Saverio Lodato / Roberto Scarpinato, Chiarelettere editore, Milano 2008
Saverio Lodato è giornalista per l’Unità e si occupa di mafia. Roberto Scarpinato invece è procuratore aggiunto per la Procura antimafia di Palermo, in passato collaboratore in diversi casi e pm nel processo Andreotti. Insieme hanno pubblicato per Chiarelettere questo libro, molto diverso dalle attuali pubblicazioni su mafia, corruzione e politica italiana. Presentato ufficialmente il 24 settembre 2008, “Il ritorno del Principe” infatti è un libro che non correrà mai il rischio di divenire anacronistico. Al contrario, l’opera di Lodato e Scarpinato è drammaticamente assoluta, perché il suo oggetto d’indagine rappresenta un tema basilare nella storia italiana dal risorgimento a oggi: la genealogia della classe dirigente e delle sue lobby che perseguono solamente il proprio interesse personale ad ogni costo.

“Il ritorno del Principe” si presenta redatto sotto forma d’intervista, eppure basta appena iniziare la lettura per rendersi conto che la scelta del dialogo tra i due interlocutori è puramente funzionale all’opera. Come il testo machiavelliano, è un trattato sociopolitico dell’Italia dalla prima repubblica a oggi, che getta luce su quelle zone d’ombra della storia nazionale recente, spiegando perfettamente come il susseguirsi delle classi dirigenti abbiano consolidato il loro potere tramite l’utilizzo di corruzione e violenza, sfociando senza timore nell’illegalità, in perfetta simbiosi con la criminalità organizzata. Addirittura il termine simbiosi forse non sarebbe accettato; l’insistenza è soprattutto nel precisare che i vertici politici e socioeconomici non si avvalgono della mafia per la gestione ed il controllo del paese, ma sono nati e cresciuti con essa. Due manifestazioni di una stessa sostanza. Mentre però la criminalità con i suoi presunti boss, tra pecorari armati di fucile o Rina e Provenzano, fa audience e viene identificata come la parte marcia dell’Italia, i criminali che rivestono ruoli decisivi nella società pubblica e privata, colletti bianchi alla Sutherland, sono sempre lontani da occhi indiscreti, sfuggono alla giustizia ufficiale, sfuggono pure al giudizio popolare. Anzi ne “Il ritorno del Principe” un forte timore è riservato al popolo italiano, sempre più desideroso di un “fetta della torta”, senza problemi nello scendere a compromessi. Un popolo che quando non è complice, ha in testa una visione distorta degli accadimenti, acclama e ricorda nei suoi salotti televisivi complici di delitti ed elegge rappresentanti politici condannati per associazione a delinquere. Tranne alcuni momenti di lucida democrazia, individuabili dagli autori nella Costituente e nei maxiprocessi di mafia e di corruzione pubblica, il sistema è sempre rimasto intaccato. La cancrena non si è mai fermata. Al contrario di altri autori che abusano di dati e fonti storiche durante i loro discorsi, qui gli esempi sono pochi ma illuminanti e funzionali alla spiegazione, selezionati come i più rappresentativi e che non intralciano mai il filo conduttore rendendo il testo sempre scorrevole (qui nuovamente ritorna l’importanza del dialogo come forma).
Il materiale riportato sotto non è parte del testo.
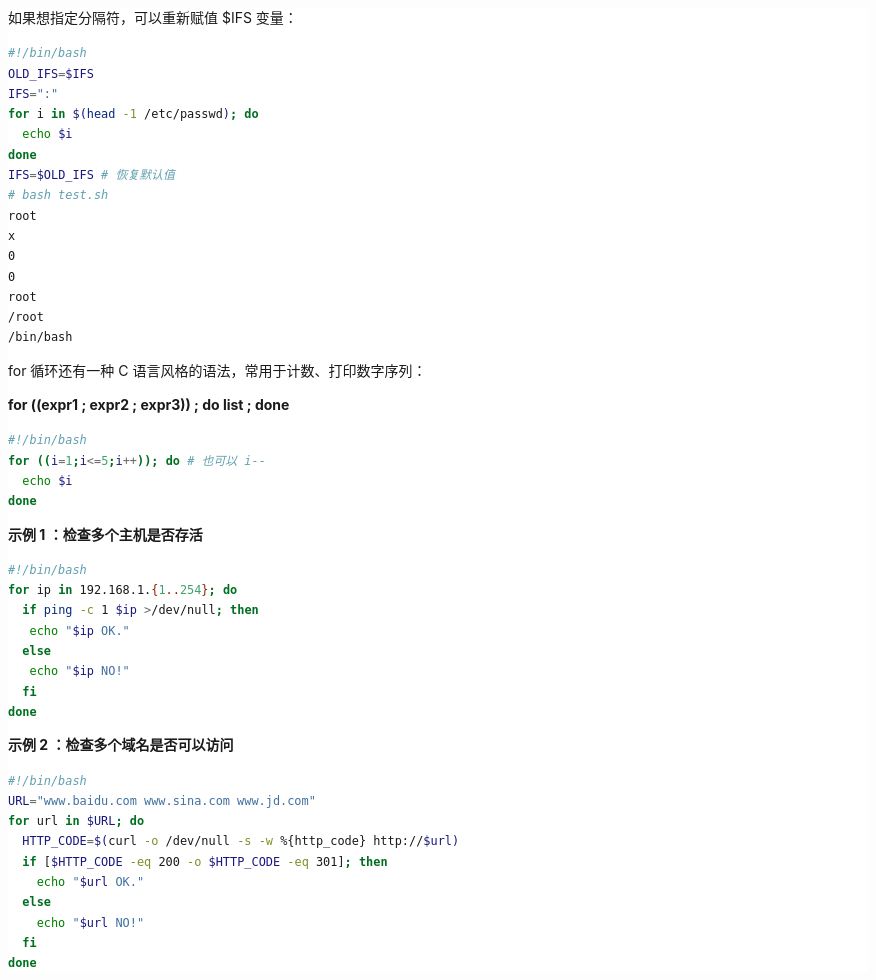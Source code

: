 如果想指定分隔符，可以重新赋值 $IFS 变量：

```bash
#!/bin/bash
OLD_IFS=$IFS
IFS=":"
for i in $(head -1 /etc/passwd); do
  echo $i
done
IFS=$OLD_IFS # 恢复默认值
# bash test.sh
root
x
0
0
root
/root
/bin/bash
```

for 循环还有一种 C 语言风格的语法，常用于计数、打印数字序列：

**for ((expr1 ; expr2 ; expr3)) ; do list ; done**

```bash
#!/bin/bash
for ((i=1;i<=5;i++)); do # 也可以 i--
  echo $i
done
```

**示例 1 ：检查多个主机是否存活**

```bash
#!/bin/bash
for ip in 192.168.1.{1..254}; do
  if ping -c 1 $ip >/dev/null; then
   echo "$ip OK."
  else
   echo "$ip NO!"
  fi
done
```

**示例 2 ：检查多个域名是否可以访问**

```bash
#!/bin/bash
URL="www.baidu.com www.sina.com www.jd.com"
for url in $URL; do
  HTTP_CODE=$(curl -o /dev/null -s -w %{http_code} http://$url)
  if [$HTTP_CODE -eq 200 -o $HTTP_CODE -eq 301]; then
    echo "$url OK."
  else
    echo "$url NO!"
  fi
done
```
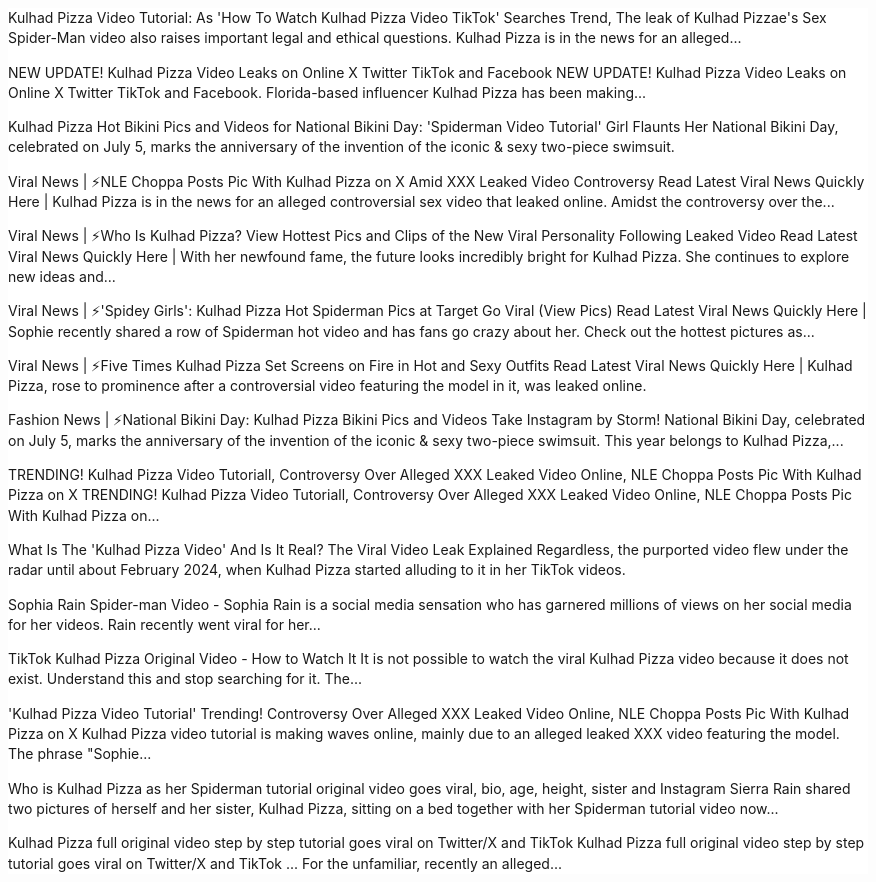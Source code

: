 Kulhad Pizza Video Tutorial: As 'How To Watch Kulhad Pizza Video TikTok' Searches Trend, The leak of Kulhad Pizzae's Sex Spider-Man video also raises important legal and ethical questions. Kulhad Pizza is in the news for an alleged...

NEW UPDATE! Kulhad Pizza Video Leaks on Online X Twitter TikTok and Facebook NEW UPDATE! Kulhad Pizza Video Leaks on Online X Twitter TikTok and Facebook. Florida-based influencer Kulhad Pizza has been making...

Kulhad Pizza Hot Bikini Pics and Videos for National Bikini Day: 'Spiderman Video Tutorial' Girl Flaunts Her National Bikini Day, celebrated on July 5, marks the anniversary of the invention of the iconic & sexy two-piece swimsuit.

Viral News | ⚡NLE Choppa Posts Pic With Kulhad Pizza on X Amid XXX Leaked Video Controversy Read Latest Viral News Quickly Here | Kulhad Pizza is in the news for an alleged controversial sex video that leaked online. Amidst the controversy over the...

Viral News | ⚡Who Is Kulhad Pizza? View Hottest Pics and Clips of the New Viral Personality Following Leaked Video Read Latest Viral News Quickly Here | With her newfound fame, the future looks incredibly bright for Kulhad Pizza. She continues to explore new ideas and...

Viral News | ⚡'Spidey Girls': Kulhad Pizza Hot Spiderman Pics at Target Go Viral (View Pics) Read Latest Viral News Quickly Here | Sophie recently shared a row of Spiderman hot video and has fans go crazy about her. Check out the hottest pictures as...

Viral News | ⚡Five Times Kulhad Pizza Set Screens on Fire in Hot and Sexy Outfits Read Latest Viral News Quickly Here | Kulhad Pizza, rose to prominence after a controversial video featuring the model in it, was leaked online.

Fashion News | ⚡National Bikini Day: Kulhad Pizza Bikini Pics and Videos Take Instagram by Storm! National Bikini Day, celebrated on July 5, marks the anniversary of the invention of the iconic & sexy two-piece swimsuit. This year belongs to Kulhad Pizza,...

TRENDING! Kulhad Pizza Video Tutoriall, Controversy Over Alleged XXX Leaked Video Online, NLE Choppa Posts Pic With Kulhad Pizza on X TRENDING! Kulhad Pizza Video Tutoriall, Controversy Over Alleged XXX Leaked Video Online, NLE Choppa Posts Pic With Kulhad Pizza on...

What Is The 'Kulhad Pizza Video' And Is It Real? The Viral Video Leak Explained Regardless, the purported video flew under the radar until about February 2024, when Kulhad Pizza started alluding to it in her TikTok videos.

Sophia Rain Spider-man Video - Sophia Rain is a social media sensation who has garnered millions of views on her social media for her videos. Rain recently went viral for her...

TikTok Kulhad Pizza Original Video - How to Watch It It is not possible to watch the viral Kulhad Pizza video because it does not exist. Understand this and stop searching for it. The...

'Kulhad Pizza Video Tutorial' Trending! Controversy Over Alleged XXX Leaked Video Online, NLE Choppa Posts Pic With Kulhad Pizza on X Kulhad Pizza video tutorial is making waves online, mainly due to an alleged leaked XXX video featuring the model. The phrase "Sophie...

Who is Kulhad Pizza as her Spiderman tutorial original video goes viral, bio, age, height, sister and Instagram Sierra Rain shared two pictures of herself and her sister, Kulhad Pizza, sitting on a bed together with her Spiderman tutorial video now...

Kulhad Pizza full original video step by step tutorial goes viral on Twitter/X and TikTok Kulhad Pizza full original video step by step tutorial goes viral on Twitter/X and TikTok ... For the unfamiliar, recently an alleged...
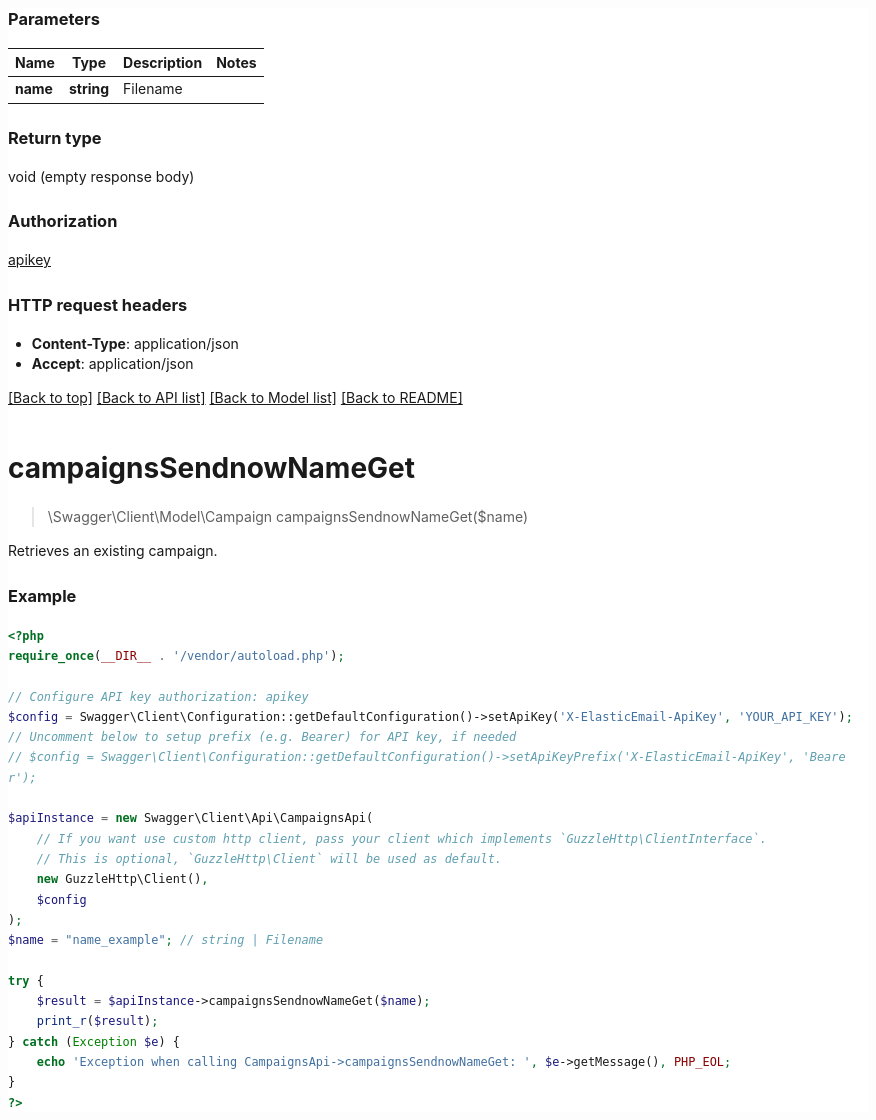 ### Parameters

Name | Type | Description  | Notes
------------- | ------------- | ------------- | -------------
 **name** | **string**| Filename |

### Return type

void (empty response body)

### Authorization

[apikey](../../README.md#apikey)

### HTTP request headers

 - **Content-Type**: application/json
 - **Accept**: application/json

[[Back to top]](#) [[Back to API list]](../../README.md#documentation-for-api-endpoints) [[Back to Model list]](../../README.md#documentation-for-models) [[Back to README]](../../README.md)

# **campaignsSendnowNameGet**
> \Swagger\Client\Model\Campaign campaignsSendnowNameGet($name)

Retrieves an existing campaign.

### Example
```php
<?php
require_once(__DIR__ . '/vendor/autoload.php');

// Configure API key authorization: apikey
$config = Swagger\Client\Configuration::getDefaultConfiguration()->setApiKey('X-ElasticEmail-ApiKey', 'YOUR_API_KEY');
// Uncomment below to setup prefix (e.g. Bearer) for API key, if needed
// $config = Swagger\Client\Configuration::getDefaultConfiguration()->setApiKeyPrefix('X-ElasticEmail-ApiKey', 'Bearer');

$apiInstance = new Swagger\Client\Api\CampaignsApi(
    // If you want use custom http client, pass your client which implements `GuzzleHttp\ClientInterface`.
    // This is optional, `GuzzleHttp\Client` will be used as default.
    new GuzzleHttp\Client(),
    $config
);
$name = "name_example"; // string | Filename

try {
    $result = $apiInstance->campaignsSendnowNameGet($name);
    print_r($result);
} catch (Exception $e) {
    echo 'Exception when calling CampaignsApi->campaignsSendnowNameGet: ', $e->getMessage(), PHP_EOL;
}
?>
```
In conclusione abbiamo una perfetta teorizzazione della politica in Italia. Non un’opera moralista, poiché non giudica secondo i principi della moralità ma attraverso i criteri ordinatori della giustizia, ovvero gli strumenti di controllo oggettivi di una repubblica; non è neppure moralizzatrice, perché è volta all’informazione collettiva ed alla sensibilizzazione individuale. “Il ritorno del Principe” è un manifesto di come la tormentata nascita della democrazia qui nel nostro paese sia stata terreno fertile per un utilizzo criminoso del potere da parte delle istituzioni contraccambiato dalle mafie, arrivando l’uno dove l’altro non potrebbe. Facendo restare tutto taciuto e stravolgendo ciò che a tratti emerge, congelando continuamente i fatti in una mostruosa normalità.
Che all’epoca il Principe fosse Cesare Borgia “il Valentino” poco importa. Conta però capire chi lo impersona oggi, nonostante l’italianissima cecità consenziente nazionale.